(Information shown Opens)

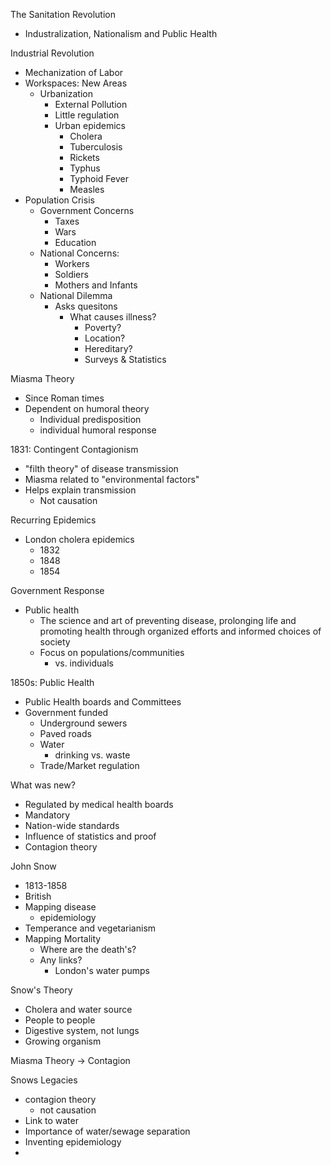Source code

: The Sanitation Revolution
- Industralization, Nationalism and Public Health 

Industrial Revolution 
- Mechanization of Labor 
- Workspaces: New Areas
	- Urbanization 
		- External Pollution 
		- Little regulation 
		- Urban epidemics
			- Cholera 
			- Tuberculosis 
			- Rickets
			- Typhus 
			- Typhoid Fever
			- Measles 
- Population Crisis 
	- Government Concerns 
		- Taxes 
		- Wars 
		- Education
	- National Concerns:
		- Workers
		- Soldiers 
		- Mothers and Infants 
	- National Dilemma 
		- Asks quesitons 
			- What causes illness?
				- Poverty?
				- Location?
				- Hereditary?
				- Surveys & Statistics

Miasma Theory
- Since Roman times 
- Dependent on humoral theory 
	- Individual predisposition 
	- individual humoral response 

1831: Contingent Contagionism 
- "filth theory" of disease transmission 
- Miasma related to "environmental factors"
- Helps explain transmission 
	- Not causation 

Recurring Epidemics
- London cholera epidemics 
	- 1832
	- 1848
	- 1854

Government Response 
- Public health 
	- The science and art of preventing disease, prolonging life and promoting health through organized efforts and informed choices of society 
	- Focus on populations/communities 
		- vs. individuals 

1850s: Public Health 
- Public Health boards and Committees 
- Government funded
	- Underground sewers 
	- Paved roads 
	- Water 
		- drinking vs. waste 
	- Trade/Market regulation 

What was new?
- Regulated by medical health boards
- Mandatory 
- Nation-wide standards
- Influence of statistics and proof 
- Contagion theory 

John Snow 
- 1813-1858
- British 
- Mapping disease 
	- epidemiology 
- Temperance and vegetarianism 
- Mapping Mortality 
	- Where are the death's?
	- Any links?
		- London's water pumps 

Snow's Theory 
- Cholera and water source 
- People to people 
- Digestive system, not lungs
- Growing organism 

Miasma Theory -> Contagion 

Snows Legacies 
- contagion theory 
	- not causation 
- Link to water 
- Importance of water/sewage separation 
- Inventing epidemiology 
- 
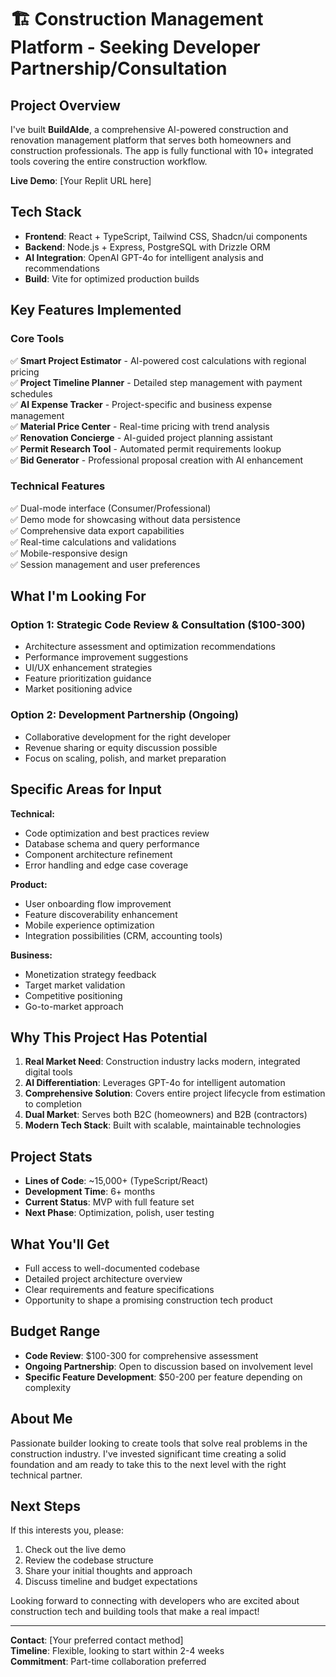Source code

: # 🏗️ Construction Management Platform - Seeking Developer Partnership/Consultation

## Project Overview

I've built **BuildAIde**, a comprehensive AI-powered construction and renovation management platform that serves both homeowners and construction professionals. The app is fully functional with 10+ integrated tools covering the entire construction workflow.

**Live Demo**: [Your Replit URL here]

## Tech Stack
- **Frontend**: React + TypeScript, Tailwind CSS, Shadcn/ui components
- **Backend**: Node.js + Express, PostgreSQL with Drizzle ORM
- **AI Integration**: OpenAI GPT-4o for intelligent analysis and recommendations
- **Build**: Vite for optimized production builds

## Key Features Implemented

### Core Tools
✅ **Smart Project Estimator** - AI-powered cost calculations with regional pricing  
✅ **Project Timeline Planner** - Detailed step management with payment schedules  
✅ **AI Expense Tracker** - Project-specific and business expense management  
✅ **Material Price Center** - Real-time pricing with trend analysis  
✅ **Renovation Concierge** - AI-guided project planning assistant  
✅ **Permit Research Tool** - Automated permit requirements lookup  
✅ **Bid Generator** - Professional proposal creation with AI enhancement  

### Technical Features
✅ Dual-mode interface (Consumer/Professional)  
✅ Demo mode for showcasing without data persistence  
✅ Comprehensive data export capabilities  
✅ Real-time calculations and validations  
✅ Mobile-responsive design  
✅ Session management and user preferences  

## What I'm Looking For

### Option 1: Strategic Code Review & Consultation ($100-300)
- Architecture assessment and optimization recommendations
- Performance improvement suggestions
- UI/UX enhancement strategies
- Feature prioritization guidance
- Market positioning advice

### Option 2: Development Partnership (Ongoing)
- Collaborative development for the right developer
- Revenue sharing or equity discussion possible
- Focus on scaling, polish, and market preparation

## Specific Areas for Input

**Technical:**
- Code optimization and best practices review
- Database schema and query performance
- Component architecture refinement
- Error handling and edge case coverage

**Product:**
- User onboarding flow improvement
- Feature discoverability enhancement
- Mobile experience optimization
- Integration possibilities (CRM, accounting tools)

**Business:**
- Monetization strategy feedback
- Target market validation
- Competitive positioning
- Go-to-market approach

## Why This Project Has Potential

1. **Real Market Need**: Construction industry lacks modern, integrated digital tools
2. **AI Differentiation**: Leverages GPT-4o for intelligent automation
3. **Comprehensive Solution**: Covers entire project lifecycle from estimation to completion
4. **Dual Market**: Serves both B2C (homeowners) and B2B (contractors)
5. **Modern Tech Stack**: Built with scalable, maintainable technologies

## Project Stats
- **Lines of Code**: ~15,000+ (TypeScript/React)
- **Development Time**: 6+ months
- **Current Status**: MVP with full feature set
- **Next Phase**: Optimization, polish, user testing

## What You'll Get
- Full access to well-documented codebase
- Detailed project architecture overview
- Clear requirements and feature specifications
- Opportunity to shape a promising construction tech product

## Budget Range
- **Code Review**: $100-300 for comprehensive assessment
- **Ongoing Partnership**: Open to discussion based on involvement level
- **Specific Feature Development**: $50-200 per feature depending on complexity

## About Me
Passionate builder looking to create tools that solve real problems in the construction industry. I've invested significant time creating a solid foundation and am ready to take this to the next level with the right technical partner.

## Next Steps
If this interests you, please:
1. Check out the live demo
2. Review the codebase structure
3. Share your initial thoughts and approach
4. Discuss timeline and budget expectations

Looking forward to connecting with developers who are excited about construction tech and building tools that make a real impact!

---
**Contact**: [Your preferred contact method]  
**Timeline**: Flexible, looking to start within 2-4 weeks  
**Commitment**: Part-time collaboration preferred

(Information shown Closes)

§ Problem to work on
Reproduce only the lines running from the beginning of the entries above to the line holding "- Education", inclusive. Pictures stay out of the copy.

§ Exercise result
Source code

: The Sanitation Revolution
- Industralization, Nationalism and Public Health 

Industrial Revolution 
- Mechanization of Labor 
- Workspaces: New Areas
	- Urbanization 
		- External Pollution 
		- Little regulation 
		- Urban epidemics
			- Cholera 
			- Tuberculosis 
			- Rickets
			- Typhus 
			- Typhoid Fever
			- Measles 
- Population Crisis 
	- Government Concerns 
		- Taxes 
		- Wars 
		- Education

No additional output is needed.